Os organizadores pretendem realizar um Fórum Social em Jerusalém. Já foi formado um grupo de trabalho para tentar realizar esta empreitada, mas Oded assume que a tarefa não é fácil: "Vai ser muito difícil, mas temos que dizer que o outro mundo que queremos é um mundo de paz. No segundo semestre será feita uma iniciativa mais efetiva para tentar levar o FSM para este espaço simbólico que é Jerusalém".
Resultados
Quanto à expectativa por uma declaração final ou por um documento com propostas, Carlos Tibúrcio, do Attac, é categórico: "O Fórum Social Mundial não fala pelos movimentos sociais do mundo. É um espaço para a construção de agendas e pontos de luta comuns. Não há obrigatoriedade de votar ou decidir ações comuns. O que se pretende aqui é mostrar que queremos quebrar a tentativa de imposição de um pensamento único, especialmente após os atentados de setembro, quando tenta-se criminalizar os que se opõem ao neoliberalismo. Queremos mostrar que os que estão aqui começam a construir um pólo de contra-poder no mundo. Cada dia mais, a sociedade civil está presente na influência sobre o futuro do mundo".
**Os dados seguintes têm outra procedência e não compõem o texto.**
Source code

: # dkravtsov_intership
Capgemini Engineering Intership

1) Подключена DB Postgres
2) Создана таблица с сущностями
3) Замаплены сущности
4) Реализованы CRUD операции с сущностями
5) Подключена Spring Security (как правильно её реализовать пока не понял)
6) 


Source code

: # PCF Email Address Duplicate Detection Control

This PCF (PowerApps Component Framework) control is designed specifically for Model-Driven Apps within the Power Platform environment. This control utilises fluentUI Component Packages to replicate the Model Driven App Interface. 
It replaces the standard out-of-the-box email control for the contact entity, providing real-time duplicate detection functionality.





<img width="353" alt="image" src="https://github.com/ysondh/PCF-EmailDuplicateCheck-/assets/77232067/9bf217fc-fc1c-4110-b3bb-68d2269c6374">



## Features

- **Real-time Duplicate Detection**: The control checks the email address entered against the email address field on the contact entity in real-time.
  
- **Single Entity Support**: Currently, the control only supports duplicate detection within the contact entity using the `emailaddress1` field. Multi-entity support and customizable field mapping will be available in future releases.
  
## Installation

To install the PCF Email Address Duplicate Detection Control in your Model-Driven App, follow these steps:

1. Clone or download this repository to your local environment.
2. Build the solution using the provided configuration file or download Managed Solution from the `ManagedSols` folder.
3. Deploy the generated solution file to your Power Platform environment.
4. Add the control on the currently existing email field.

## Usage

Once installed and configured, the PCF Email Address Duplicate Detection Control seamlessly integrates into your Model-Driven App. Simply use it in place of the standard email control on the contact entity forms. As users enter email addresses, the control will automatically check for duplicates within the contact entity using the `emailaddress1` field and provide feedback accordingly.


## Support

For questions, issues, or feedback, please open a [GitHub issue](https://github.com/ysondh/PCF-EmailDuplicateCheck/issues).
Em seu discurso durante a cerimônia de abertura do Fórum, Cândido Grzybowski, do Ibase, lembrou que este evento pode trazer mudanças sem efeitos práticos a curto prazo, mas altera as condições sociais e políticas de nossa geração. Para ele, o simples fato de imaginarmos que um outro mundo é possível já é um ato de criação deste mundo. "Queremos ser parte fundamental do processo de construção do novo mundo", diz. Segundo Cândido, o desafio que se apresenta é alargarmos a nossa visão deste momento histórico e perceber as possibilidades nele contidas.
Visibilidade
Sergio Haddad, da Abong, conta que o balanço final do FSM 2001 apresentou um número de pessoas muito acima do esperado, assim como uma grande quantidade de agendas e articulações pós-Fórum. Segundo ele, hoje há mais preocupação em dar uma maior visibilidade às propostas do Fórum Social Mundial. Haddad exemplifica citando o site do evento, onde há uma grande quantidade de documentos traduzidos, e a Ciranda da Informação Independente, que possibilita um olhar plural e alternativo sobre o que acontece em Porto Alegre. Sergio assegura que o site vai ser um espaço cada vez mais importante, sendo o ponto de convergência dos resultados dos debates nos diferentes Fóruns que acontecerão a partir de 2002. Haddad tem razão sobre a importância do site: antes mesmo da abertura oficial do Fórum, a Rits (que sedia o site do evento e o da Ciranda da Informação Independente) já registrava 500 mil page views por dia no endereço do Fórum Social Mundial – comparável aos números de visitação de grandes portais comerciais.